Curr Opin Rheumatol 2012 Mar;24(2):171-6
Division of Rheumatology, Department of Medicine, College of Medicine, Mayo Clinic, Rochester, Minnesota 55905, USA.
Purpose Of Review: To highlight recent evidence regarding the contribution of traditional and nontraditional [e.g. inflammatory markers, rheumatoid arthritis (RA) features] risk factors toward the excess cardiovascular risk in RA.
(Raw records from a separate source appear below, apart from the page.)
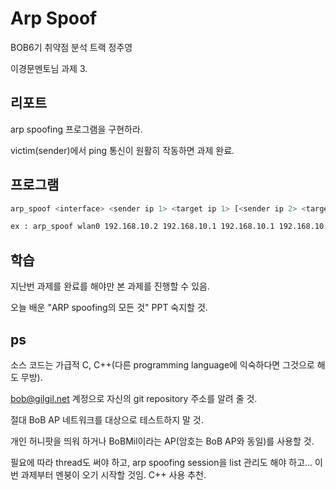 # Arp Spoof
BOB6기 취약점 분석 트랙 정주영

이경문멘토님 과제 3.

## 리포트
arp spoofing 프로그램을 구현하라.

victim(sender)에서 ping 통신이 원활히 작동하면 과제 완료.

## 프로그램
```sh
arp_spoof <interface> <sender ip 1> <target ip 1> [<sender ip 2> <target ip 2>...]

ex : arp_spoof wlan0 192.168.10.2 192.168.10.1 192.168.10.1 192.168.10.2
```

## 학습
지난번 과제를 완료를 해야만 본 과제를 진행할 수 있음.

오늘 배운 "ARP spoofing의 모든 것" PPT 숙지할 것.

## ps
소스 코드는 가급적 C, C++(다른 programming language에 익숙하다면 그것으로 해도 무방).

bob@gilgil.net 계정으로 자신의 git repository 주소를 알려 줄 것.

절대 BoB AP 네트워크를 대상으로 테스트하지 말 것.

개인 허니팟을 띄워 하거나 BoBMil이라는 AP(암호는 BoB AP와 동일)를 사용할 것.

필요에 따라 thread도 써야 하고, arp spoofing session을 list 관리도 해야 하고... 이번 과제부터 멘붕이 오기 시작할 것임. C++ 사용 추천.
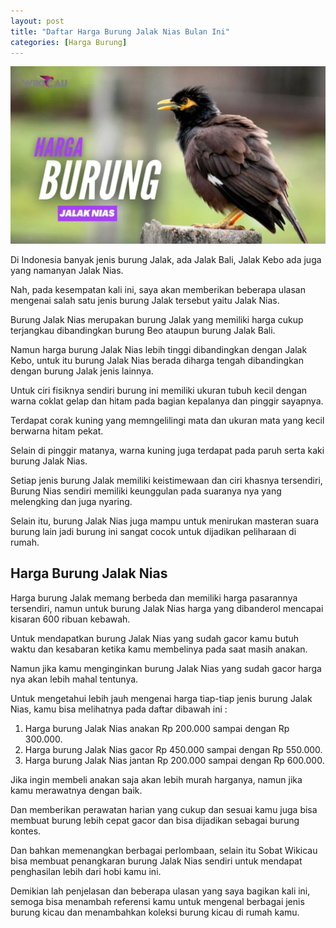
 ```yaml
---
layout: post
title: "Daftar Harga Burung Jalak Nias Bulan Ini"
categories: [Harga Burung]
---
```


![Daftar Harga Burung Jalak Nias Bulan Ini](/images/harga-burung-jalak-nias.webp)

Di Indonesia banyak jenis burung Jalak, ada Jalak Bali, Jalak Kebo ada juga yang namanyan Jalak Nias.

Nah, pada kesempatan kali ini, saya akan memberikan beberapa ulasan mengenai salah satu jenis burung Jalak tersebut yaitu Jalak Nias.

Burung Jalak Nias merupakan burung Jalak yang memiliki harga cukup terjangkau dibandingkan burung Beo ataupun burung Jalak Bali.

Namun harga burung Jalak Nias lebih tinggi dibandingkan dengan Jalak Kebo, untuk itu burung Jalak Nias berada diharga tengah dibandingkan dengan burung Jalak jenis lainnya.

Untuk ciri fisiknya sendiri burung ini memiliki ukuran tubuh kecil dengan warna coklat gelap dan hitam pada bagian kepalanya dan pinggir sayapnya.

Terdapat corak kuning yang memngelilingi mata dan ukuran mata yang kecil berwarna hitam pekat.

Selain di pinggir matanya, warna kuning juga terdapat pada paruh serta kaki burung Jalak Nias.

Setiap jenis burung Jalak memiliki keistimewaan dan ciri khasnya tersendiri, Burung Nias sendiri memiliki keunggulan pada suaranya nya yang melengking dan juga nyaring.

Selain itu, burung Jalak Nias juga mampu untuk menirukan masteran suara burung lain jadi burung ini sangat cocok untuk dijadikan peliharaan di rumah.

## Harga Burung Jalak Nias

Harga burung Jalak memang berbeda dan memiliki harga pasarannya tersendiri, namun untuk burung Jalak Nias harga yang dibanderol mencapai kisaran 600 ribuan kebawah.

Untuk mendapatkan burung Jalak Nias yang sudah gacor kamu butuh waktu dan kesabaran ketika kamu membelinya pada saat masih anakan.

Namun jika kamu menginginkan burung Jalak Nias yang sudah gacor harga nya akan lebih mahal tentunya.

Untuk mengetahui lebih jauh mengenai harga tiap-tiap jenis burung Jalak Nias, kamu bisa melihatnya pada daftar dibawah ini :

1. Harga burung Jalak Nias anakan Rp 200.000 sampai dengan Rp 300.000.
2. Harga burung Jalak Nias gacor Rp 450.000 sampai dengan Rp 550.000.
3. Harga burung Jalak Nias jantan Rp 200.000 sampai dengan Rp 600.000.

Jika ingin membeli anakan saja akan lebih murah harganya, namun jika kamu merawatnya dengan baik.

Dan memberikan perawatan harian yang cukup dan sesuai kamu juga bisa membuat burung lebih cepat gacor dan bisa dijadikan sebagai burung kontes.

Dan bahkan memenangkan berbagai perlombaan, selain itu Sobat Wikicau bisa membuat penangkaran burung Jalak Nias sendiri untuk mendapat penghasilan lebih dari hobi kamu ini.

Demikian lah penjelasan dan beberapa ulasan yang saya bagikan kali ini, semoga bisa menambah referensi kamu untuk mengenal berbagai jenis burung kicau dan menambahkan koleksi burung kicau di rumah kamu.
Recent Findings: The impact of traditional risk factors on the development of cardiovascular disease in persons with RA is an area of active research. Some are more prevalent among people with RA (e.g. smoking); others appear to have paradoxical relationships (e.g. body mass index), and findings remain inconsistent with others (e.g. dyslipidemia). Collectively the data suggest that cardiovascular risk factors behave differently in RA. Thus, risk scores developed for the general population based on traditional cardiovascular risk factors alone are unlikely to accurately estimate cardiovascular risk in RA, highlighting the need for RA-specific risk prediction tools.Nontraditional risk factors, in particular RA disease activity/severity measures, including inflammatory markers, disease activity scores, seropositivity, physical disability, destructive changes on joint radiographs, extra-articular manifestations, and corticosteroid use, have repeatedly shown significant associations with increased cardiovascular risk. Medications used to treat RA may also affect cardiovascular risk. A recent meta-analysis suggests that all nonsteroidal anti-inflammatory drugs confer some cardiovascular risk. The cardiovascular risks/benefits associated with use of disease-modifying antirheumatic drugs and/or biologics remain controversial, as does the role of statins in RA.
Summary: Cardiovascular disease remains a major problem for people with RA. Future work should focus on further delineating the underlying biological mechanisms involved, developing and evaluating risk assessment tools and biomarkers, as well as prevention/treatment strategies specific to the RA population.